Input records:

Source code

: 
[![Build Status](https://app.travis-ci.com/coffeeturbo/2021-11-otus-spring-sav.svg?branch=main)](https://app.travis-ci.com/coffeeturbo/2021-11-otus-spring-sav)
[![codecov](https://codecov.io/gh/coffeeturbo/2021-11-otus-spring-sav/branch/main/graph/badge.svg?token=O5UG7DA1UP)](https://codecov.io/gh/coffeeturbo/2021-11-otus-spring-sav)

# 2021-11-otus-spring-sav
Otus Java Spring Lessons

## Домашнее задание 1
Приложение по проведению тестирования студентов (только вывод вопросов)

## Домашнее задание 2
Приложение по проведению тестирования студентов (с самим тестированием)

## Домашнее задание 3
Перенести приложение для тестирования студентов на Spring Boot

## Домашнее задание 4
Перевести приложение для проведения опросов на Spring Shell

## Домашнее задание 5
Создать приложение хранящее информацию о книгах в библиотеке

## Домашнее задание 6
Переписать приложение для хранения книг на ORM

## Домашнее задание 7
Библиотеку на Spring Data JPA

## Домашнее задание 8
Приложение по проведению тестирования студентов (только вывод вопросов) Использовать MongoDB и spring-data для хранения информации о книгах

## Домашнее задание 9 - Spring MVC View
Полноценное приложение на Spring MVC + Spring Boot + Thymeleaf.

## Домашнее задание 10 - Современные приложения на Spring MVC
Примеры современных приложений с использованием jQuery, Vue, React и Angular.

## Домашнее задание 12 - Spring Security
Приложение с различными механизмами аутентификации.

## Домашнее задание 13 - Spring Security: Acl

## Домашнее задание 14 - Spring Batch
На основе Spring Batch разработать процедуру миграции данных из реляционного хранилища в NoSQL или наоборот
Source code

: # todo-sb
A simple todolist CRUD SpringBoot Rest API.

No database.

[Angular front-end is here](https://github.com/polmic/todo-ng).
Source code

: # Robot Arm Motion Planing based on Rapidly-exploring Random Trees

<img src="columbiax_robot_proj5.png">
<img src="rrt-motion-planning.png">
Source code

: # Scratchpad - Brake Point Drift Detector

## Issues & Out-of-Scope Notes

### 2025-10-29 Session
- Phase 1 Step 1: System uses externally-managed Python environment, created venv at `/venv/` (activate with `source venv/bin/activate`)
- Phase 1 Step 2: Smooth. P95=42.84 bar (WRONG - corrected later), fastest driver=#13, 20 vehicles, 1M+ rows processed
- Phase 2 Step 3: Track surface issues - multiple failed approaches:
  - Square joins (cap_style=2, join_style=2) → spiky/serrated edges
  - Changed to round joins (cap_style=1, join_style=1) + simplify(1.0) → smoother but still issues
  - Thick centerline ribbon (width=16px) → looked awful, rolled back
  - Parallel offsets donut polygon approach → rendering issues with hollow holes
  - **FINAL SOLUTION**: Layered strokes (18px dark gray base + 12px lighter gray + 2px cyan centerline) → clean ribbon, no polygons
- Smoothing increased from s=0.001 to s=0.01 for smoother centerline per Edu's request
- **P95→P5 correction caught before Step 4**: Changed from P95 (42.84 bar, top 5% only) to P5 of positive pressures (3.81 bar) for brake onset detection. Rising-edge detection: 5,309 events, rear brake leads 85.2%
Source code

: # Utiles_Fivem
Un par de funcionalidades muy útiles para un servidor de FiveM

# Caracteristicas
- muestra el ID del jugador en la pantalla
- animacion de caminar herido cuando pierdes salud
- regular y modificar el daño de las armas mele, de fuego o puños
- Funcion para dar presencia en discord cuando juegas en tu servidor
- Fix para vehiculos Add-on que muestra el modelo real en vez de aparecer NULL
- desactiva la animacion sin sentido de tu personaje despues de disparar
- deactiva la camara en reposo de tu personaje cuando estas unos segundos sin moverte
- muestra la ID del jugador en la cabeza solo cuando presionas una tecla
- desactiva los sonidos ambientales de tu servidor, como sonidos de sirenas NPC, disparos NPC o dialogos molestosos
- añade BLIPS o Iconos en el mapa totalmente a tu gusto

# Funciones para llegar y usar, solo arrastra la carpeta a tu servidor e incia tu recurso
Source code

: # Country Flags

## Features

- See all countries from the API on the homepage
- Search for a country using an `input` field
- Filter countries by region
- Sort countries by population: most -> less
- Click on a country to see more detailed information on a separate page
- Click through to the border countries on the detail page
--
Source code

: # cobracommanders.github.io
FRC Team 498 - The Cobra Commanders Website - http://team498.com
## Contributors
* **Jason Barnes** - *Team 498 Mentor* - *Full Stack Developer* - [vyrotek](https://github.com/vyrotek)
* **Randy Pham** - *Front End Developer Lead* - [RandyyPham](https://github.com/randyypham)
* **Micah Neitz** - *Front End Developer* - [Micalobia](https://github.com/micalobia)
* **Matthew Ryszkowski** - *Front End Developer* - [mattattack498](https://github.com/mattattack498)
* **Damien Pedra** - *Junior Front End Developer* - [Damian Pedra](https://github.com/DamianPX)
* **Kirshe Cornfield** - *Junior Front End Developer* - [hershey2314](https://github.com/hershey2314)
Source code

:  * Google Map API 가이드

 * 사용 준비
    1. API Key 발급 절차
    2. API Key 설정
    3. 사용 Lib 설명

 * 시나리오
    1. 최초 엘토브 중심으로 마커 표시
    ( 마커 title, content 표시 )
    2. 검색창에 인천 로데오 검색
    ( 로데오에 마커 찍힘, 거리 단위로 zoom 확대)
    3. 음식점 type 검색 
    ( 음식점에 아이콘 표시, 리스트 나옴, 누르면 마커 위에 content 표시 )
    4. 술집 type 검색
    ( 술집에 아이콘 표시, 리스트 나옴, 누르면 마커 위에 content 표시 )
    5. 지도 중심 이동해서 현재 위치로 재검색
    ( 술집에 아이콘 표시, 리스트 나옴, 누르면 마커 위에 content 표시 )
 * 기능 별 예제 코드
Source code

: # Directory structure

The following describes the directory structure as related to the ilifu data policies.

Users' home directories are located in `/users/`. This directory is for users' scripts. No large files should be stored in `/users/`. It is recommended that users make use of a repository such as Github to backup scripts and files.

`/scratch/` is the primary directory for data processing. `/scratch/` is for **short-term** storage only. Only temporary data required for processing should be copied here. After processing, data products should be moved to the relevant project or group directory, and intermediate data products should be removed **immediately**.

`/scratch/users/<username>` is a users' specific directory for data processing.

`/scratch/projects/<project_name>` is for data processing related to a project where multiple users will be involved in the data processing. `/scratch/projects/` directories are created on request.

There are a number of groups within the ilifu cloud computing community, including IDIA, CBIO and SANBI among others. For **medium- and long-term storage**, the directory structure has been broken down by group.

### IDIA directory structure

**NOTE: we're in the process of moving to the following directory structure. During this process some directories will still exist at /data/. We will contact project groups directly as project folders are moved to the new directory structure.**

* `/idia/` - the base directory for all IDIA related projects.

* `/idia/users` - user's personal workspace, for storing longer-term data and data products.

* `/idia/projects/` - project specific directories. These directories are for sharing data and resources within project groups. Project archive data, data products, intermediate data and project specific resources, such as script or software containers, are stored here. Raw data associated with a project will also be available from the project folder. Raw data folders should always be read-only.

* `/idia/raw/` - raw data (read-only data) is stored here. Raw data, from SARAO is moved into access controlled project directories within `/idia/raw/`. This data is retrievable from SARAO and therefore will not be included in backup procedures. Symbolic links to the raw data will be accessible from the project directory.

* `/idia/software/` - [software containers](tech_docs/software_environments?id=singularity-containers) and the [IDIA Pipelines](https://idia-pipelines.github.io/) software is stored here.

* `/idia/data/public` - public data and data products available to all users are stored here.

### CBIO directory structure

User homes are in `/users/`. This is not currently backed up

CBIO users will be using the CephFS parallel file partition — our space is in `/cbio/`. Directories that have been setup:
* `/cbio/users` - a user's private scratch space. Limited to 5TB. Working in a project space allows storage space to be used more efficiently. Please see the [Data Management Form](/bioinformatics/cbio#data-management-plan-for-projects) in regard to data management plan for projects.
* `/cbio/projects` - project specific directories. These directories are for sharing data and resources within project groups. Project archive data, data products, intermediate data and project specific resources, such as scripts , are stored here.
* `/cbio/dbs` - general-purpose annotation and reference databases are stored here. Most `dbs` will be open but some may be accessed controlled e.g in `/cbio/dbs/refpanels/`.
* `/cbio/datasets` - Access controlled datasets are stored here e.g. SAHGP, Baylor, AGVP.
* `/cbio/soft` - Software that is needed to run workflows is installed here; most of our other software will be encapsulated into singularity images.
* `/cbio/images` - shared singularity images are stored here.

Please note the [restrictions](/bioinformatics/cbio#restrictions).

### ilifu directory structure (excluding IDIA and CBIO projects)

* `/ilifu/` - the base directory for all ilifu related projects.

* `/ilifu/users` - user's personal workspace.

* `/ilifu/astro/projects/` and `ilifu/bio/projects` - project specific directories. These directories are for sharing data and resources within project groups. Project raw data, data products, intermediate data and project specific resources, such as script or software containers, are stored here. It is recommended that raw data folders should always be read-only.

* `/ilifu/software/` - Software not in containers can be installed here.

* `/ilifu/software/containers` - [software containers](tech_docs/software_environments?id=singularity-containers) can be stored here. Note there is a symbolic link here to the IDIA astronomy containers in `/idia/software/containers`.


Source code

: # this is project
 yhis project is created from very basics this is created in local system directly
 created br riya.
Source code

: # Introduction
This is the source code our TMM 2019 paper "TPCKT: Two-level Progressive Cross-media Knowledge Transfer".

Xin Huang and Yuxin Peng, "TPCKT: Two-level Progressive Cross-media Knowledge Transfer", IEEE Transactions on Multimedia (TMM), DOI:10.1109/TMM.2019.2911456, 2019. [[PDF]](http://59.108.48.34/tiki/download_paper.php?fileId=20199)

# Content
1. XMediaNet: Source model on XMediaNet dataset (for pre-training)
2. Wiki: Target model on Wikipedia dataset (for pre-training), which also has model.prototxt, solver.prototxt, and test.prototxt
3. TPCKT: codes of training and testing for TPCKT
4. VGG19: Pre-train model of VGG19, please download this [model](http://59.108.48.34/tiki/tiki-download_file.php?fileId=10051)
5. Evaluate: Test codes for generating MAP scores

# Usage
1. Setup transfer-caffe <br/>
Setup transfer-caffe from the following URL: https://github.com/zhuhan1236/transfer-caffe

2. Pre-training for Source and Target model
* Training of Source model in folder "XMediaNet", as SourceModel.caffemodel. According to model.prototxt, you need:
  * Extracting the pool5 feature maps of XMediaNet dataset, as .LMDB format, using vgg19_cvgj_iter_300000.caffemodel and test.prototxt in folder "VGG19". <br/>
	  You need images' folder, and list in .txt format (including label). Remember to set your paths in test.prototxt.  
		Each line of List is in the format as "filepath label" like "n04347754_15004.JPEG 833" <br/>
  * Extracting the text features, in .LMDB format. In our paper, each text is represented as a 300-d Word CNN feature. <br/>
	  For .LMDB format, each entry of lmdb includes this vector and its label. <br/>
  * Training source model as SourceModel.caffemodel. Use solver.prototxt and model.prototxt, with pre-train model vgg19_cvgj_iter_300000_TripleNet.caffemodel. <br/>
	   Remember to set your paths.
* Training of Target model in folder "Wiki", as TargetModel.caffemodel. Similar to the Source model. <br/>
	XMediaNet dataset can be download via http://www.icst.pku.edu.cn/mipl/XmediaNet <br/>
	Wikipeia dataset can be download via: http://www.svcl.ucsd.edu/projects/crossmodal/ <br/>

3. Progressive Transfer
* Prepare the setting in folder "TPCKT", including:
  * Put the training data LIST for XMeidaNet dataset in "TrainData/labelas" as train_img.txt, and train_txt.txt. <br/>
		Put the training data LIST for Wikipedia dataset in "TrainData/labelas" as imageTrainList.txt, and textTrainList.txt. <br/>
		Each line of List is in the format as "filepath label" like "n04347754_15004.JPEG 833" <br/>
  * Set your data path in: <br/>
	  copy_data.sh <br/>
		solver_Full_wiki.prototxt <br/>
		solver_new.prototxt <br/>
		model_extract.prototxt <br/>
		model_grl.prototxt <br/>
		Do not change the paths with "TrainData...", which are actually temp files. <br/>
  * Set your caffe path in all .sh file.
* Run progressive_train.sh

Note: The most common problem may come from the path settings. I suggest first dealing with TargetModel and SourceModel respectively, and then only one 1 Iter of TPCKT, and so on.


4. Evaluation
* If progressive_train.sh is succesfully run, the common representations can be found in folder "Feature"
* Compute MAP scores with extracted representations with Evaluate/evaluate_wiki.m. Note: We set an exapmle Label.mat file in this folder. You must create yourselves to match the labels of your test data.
...
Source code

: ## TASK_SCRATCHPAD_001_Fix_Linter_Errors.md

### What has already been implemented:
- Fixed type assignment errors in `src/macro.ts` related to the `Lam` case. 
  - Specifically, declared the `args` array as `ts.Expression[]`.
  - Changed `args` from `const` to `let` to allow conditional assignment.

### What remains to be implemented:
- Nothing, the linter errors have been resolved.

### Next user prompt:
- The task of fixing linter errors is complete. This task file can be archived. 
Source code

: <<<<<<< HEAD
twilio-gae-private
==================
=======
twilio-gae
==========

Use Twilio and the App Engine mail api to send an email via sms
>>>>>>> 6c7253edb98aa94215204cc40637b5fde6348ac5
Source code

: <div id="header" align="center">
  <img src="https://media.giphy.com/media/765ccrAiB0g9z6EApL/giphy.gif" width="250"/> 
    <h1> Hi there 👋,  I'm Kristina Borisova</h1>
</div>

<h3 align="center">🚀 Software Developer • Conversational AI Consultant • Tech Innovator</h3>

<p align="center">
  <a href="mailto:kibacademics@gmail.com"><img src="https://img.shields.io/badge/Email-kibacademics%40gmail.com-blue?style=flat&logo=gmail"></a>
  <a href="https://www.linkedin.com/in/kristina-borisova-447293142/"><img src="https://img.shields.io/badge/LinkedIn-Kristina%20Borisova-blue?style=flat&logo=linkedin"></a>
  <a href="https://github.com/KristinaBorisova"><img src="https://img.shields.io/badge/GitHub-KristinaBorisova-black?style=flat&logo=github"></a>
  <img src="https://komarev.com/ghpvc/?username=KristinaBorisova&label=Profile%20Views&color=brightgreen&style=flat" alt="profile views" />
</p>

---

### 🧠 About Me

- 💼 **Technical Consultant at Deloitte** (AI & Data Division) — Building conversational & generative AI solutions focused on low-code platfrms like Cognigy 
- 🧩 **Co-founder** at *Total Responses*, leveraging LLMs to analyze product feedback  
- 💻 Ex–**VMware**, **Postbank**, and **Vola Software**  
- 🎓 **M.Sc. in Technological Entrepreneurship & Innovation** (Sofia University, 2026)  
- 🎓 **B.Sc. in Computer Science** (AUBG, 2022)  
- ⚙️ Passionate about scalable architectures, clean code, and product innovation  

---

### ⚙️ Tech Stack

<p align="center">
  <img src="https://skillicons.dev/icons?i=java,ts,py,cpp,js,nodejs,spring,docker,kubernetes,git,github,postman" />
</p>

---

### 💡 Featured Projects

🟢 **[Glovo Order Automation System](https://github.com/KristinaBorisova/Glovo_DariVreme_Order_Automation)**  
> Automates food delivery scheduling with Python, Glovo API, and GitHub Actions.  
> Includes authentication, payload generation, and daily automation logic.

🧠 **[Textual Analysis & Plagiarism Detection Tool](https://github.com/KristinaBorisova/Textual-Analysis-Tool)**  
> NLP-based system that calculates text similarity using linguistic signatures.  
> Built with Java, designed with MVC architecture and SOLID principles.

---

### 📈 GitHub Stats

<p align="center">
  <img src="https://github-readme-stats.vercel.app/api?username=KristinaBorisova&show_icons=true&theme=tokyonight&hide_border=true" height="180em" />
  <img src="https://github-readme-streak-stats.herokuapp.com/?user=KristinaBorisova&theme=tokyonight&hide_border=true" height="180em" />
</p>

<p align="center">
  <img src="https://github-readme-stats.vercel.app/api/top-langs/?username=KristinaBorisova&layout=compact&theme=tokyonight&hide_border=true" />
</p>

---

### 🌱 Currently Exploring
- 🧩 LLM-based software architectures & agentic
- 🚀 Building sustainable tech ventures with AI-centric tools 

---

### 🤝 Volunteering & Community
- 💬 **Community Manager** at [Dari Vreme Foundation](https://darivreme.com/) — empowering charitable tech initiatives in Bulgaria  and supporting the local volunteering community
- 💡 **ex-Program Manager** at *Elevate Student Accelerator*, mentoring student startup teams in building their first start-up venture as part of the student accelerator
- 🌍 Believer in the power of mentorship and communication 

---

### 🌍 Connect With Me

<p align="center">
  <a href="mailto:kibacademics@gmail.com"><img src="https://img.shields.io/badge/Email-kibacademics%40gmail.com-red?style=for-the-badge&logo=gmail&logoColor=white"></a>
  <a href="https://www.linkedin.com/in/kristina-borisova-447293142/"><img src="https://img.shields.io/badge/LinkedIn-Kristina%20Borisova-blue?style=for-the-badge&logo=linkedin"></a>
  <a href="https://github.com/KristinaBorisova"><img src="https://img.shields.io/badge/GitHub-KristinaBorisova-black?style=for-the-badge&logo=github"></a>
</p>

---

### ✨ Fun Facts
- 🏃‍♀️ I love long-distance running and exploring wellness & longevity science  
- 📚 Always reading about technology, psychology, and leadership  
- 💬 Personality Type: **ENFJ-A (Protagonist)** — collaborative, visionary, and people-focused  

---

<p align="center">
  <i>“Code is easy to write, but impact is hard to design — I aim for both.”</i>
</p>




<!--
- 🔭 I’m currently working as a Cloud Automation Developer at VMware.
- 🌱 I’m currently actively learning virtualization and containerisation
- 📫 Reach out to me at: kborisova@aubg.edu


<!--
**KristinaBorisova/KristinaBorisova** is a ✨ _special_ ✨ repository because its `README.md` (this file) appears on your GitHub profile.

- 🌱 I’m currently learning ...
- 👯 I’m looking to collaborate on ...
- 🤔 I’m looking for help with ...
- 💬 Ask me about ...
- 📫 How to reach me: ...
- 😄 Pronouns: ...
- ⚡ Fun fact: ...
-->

Activity:
With the line holding "# Directory structure" as the first and the line holding "specific directory for data processing." as the last, set down that range of the entries above exactly, and nothing else.

Answer to this task:
: # Directory structure

The following describes the directory structure as related to the ilifu data policies.

Users' home directories are located in `/users/`. This directory is for users' scripts. No large files should be stored in `/users/`. It is recommended that users make use of a repository such as Github to backup scripts and files.

`/scratch/` is the primary directory for data processing. `/scratch/` is for **short-term** storage only. Only temporary data required for processing should be copied here. After processing, data products should be moved to the relevant project or group directory, and intermediate data products should be removed **immediately**.

`/scratch/users/<username>` is a users' specific directory for data processing.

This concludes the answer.